#### DATASET EXCERPTS ####

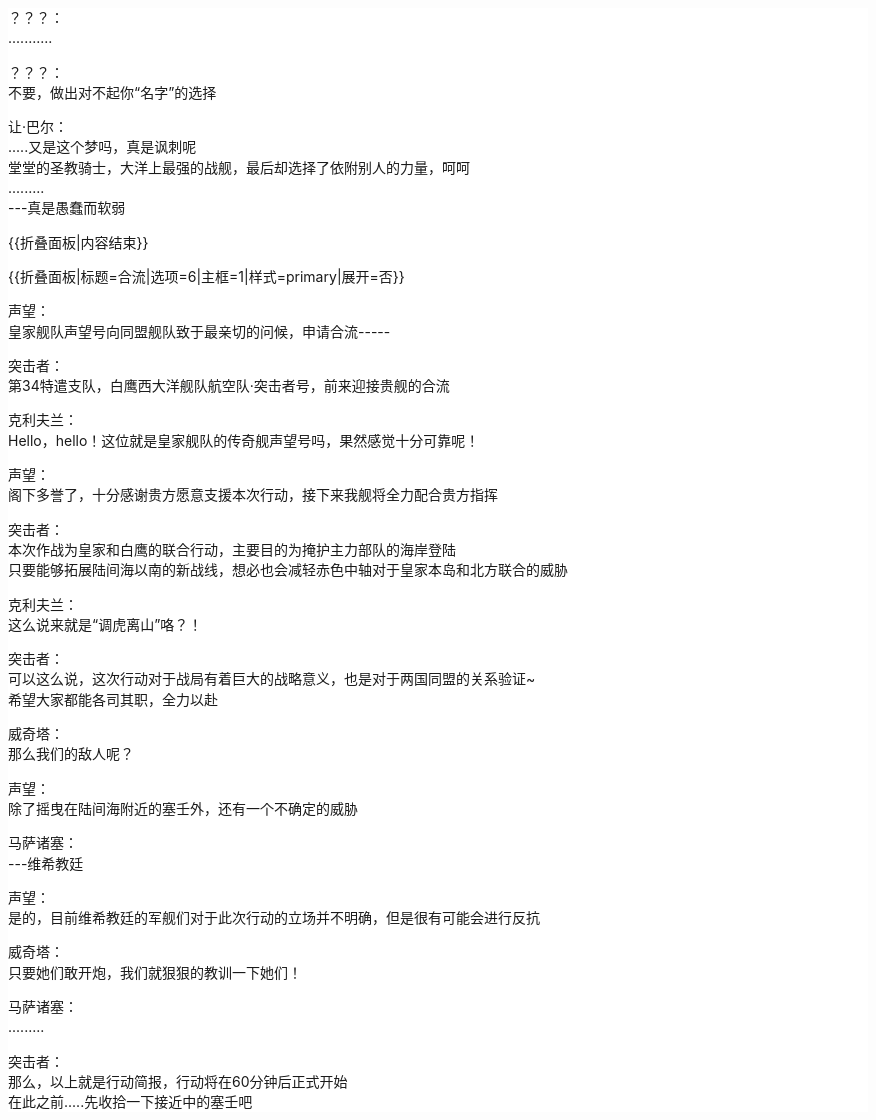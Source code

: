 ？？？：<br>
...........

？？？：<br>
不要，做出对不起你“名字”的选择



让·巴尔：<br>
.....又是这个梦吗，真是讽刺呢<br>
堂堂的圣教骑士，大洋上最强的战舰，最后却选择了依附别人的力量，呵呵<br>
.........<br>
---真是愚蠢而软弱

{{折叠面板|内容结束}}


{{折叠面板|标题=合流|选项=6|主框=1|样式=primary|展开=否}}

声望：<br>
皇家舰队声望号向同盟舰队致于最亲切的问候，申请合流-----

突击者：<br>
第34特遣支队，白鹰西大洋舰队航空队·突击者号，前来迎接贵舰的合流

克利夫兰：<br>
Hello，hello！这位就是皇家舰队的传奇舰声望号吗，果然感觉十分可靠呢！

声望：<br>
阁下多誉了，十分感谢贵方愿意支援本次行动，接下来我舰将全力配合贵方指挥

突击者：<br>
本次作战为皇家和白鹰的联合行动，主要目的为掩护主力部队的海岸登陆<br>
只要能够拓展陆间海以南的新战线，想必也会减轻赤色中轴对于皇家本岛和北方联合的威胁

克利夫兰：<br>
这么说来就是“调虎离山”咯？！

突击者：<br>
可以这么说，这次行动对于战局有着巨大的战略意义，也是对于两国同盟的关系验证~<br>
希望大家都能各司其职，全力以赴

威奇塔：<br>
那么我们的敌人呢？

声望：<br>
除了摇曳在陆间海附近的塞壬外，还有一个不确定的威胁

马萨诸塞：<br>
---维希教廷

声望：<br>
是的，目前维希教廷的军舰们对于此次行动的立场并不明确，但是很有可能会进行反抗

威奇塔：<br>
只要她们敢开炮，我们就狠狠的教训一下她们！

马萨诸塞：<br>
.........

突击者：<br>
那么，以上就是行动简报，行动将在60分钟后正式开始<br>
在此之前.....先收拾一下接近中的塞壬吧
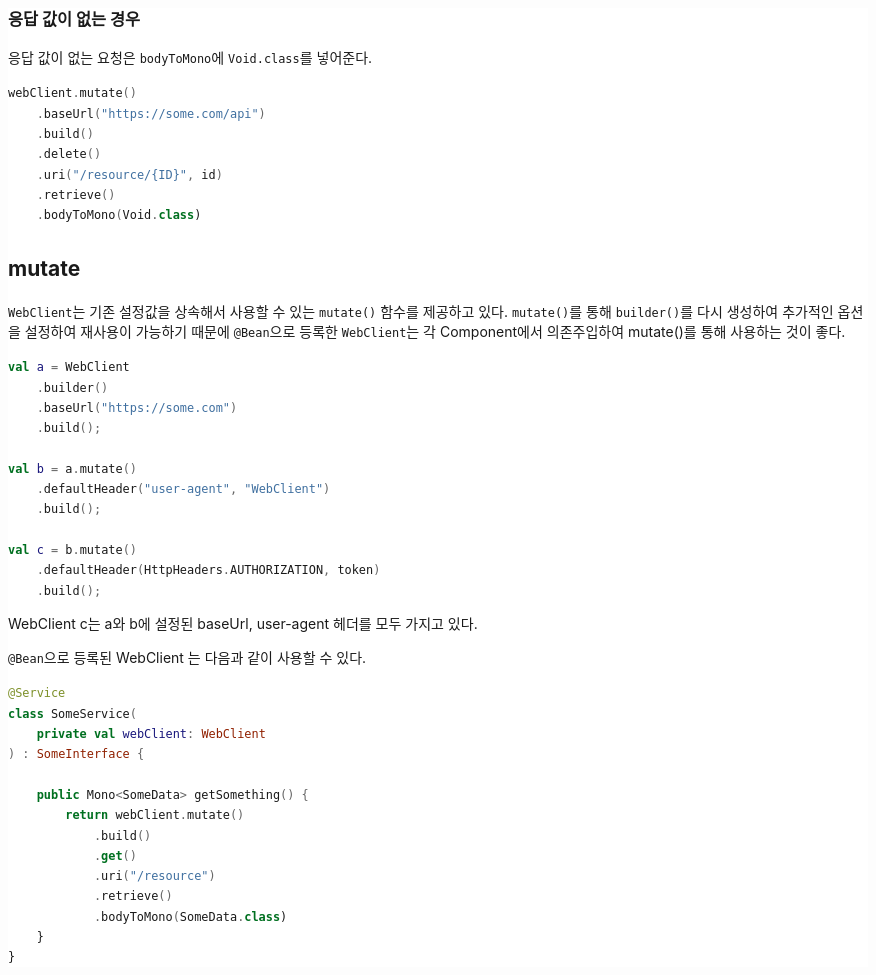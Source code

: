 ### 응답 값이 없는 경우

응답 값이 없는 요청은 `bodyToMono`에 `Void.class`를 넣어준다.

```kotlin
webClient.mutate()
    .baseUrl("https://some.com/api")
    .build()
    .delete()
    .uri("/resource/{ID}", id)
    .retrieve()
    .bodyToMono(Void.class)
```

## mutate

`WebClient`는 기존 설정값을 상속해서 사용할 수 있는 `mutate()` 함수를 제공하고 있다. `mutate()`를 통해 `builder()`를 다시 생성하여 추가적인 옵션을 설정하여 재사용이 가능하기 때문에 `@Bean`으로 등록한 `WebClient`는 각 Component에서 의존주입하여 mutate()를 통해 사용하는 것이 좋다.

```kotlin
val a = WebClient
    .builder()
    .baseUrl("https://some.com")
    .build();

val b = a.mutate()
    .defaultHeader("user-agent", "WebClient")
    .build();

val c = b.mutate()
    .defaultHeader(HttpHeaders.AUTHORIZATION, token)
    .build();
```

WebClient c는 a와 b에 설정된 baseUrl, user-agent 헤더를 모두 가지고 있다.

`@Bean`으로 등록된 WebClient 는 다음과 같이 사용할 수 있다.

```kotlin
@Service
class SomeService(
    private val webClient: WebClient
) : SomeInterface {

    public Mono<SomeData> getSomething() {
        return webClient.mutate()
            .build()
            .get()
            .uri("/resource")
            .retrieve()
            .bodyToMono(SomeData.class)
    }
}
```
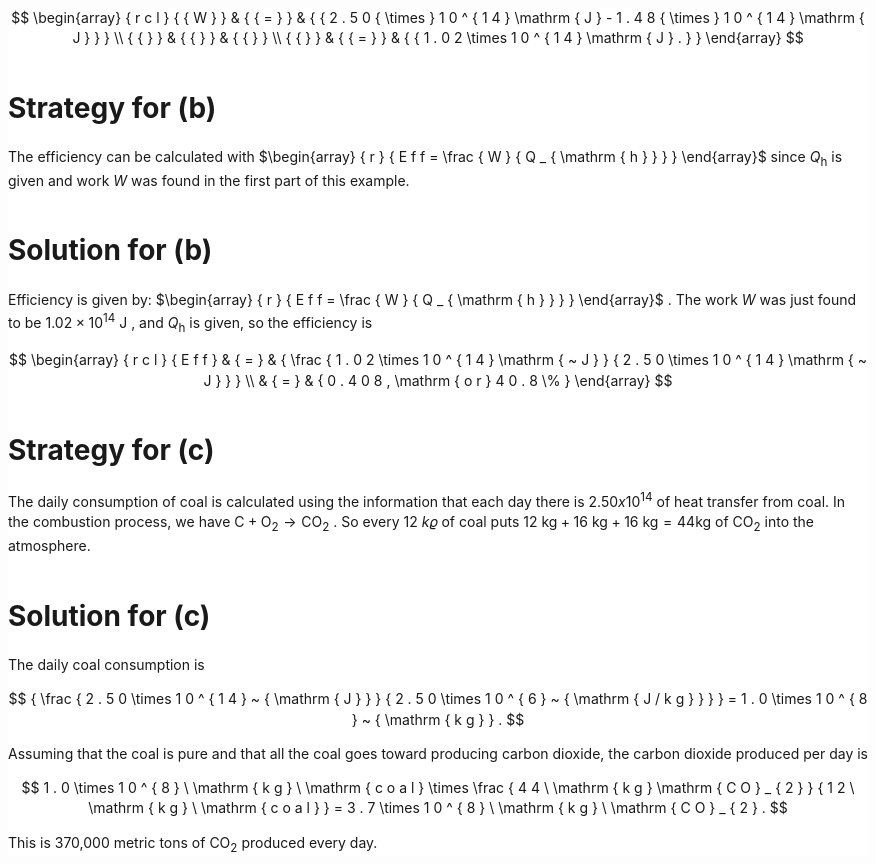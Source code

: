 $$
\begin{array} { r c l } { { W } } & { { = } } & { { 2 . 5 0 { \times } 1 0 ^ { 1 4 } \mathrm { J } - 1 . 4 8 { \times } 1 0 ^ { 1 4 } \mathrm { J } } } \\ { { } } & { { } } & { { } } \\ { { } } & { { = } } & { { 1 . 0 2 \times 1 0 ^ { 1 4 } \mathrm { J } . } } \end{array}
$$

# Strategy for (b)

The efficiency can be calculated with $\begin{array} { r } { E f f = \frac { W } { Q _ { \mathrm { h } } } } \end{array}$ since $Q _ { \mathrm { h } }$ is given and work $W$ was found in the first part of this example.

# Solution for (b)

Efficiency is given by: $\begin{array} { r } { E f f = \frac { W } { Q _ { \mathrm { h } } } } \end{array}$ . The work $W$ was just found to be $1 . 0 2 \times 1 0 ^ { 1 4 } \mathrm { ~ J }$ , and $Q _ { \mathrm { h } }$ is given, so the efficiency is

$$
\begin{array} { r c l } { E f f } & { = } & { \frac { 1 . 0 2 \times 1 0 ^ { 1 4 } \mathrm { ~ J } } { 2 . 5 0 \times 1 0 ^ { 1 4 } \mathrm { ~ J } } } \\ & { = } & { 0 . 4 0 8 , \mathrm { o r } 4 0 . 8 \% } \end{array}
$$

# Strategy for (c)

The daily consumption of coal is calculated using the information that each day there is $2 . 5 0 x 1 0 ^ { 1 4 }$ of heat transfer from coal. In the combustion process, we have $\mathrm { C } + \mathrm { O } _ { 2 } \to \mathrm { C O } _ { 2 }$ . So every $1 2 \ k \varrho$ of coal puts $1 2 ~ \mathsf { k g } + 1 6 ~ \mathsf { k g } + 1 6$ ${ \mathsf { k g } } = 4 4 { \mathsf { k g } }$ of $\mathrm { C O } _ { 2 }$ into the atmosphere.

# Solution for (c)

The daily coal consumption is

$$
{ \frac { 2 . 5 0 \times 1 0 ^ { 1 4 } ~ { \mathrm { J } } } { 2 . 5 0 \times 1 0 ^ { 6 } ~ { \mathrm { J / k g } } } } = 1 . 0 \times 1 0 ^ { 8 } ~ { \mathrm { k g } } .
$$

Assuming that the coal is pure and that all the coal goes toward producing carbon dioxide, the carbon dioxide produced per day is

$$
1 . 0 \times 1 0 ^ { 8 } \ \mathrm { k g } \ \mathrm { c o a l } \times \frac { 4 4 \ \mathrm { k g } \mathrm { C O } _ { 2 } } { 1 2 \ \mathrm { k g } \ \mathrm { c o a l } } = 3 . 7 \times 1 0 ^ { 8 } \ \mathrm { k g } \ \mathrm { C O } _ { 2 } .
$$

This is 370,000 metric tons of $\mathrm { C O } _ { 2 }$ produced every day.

####

- _EXERCISE OBJECTIVE_
Please report all lines in the entries where "builder" appears.

- _REPLY_
`WebClient`는 기존 설정값을 상속해서 사용할 수 있는 `mutate()` 함수를 제공하고 있다. `mutate()`를 통해 `builder()`를 다시 생성하여 추가적인 옵션을 설정하여 재사용이 가능하기 때문에 `@Bean`으로 등록한 `WebClient`는 각 Component에서 의존주입하여 mutate()를 통해 사용하는 것이 좋다.
    .builder()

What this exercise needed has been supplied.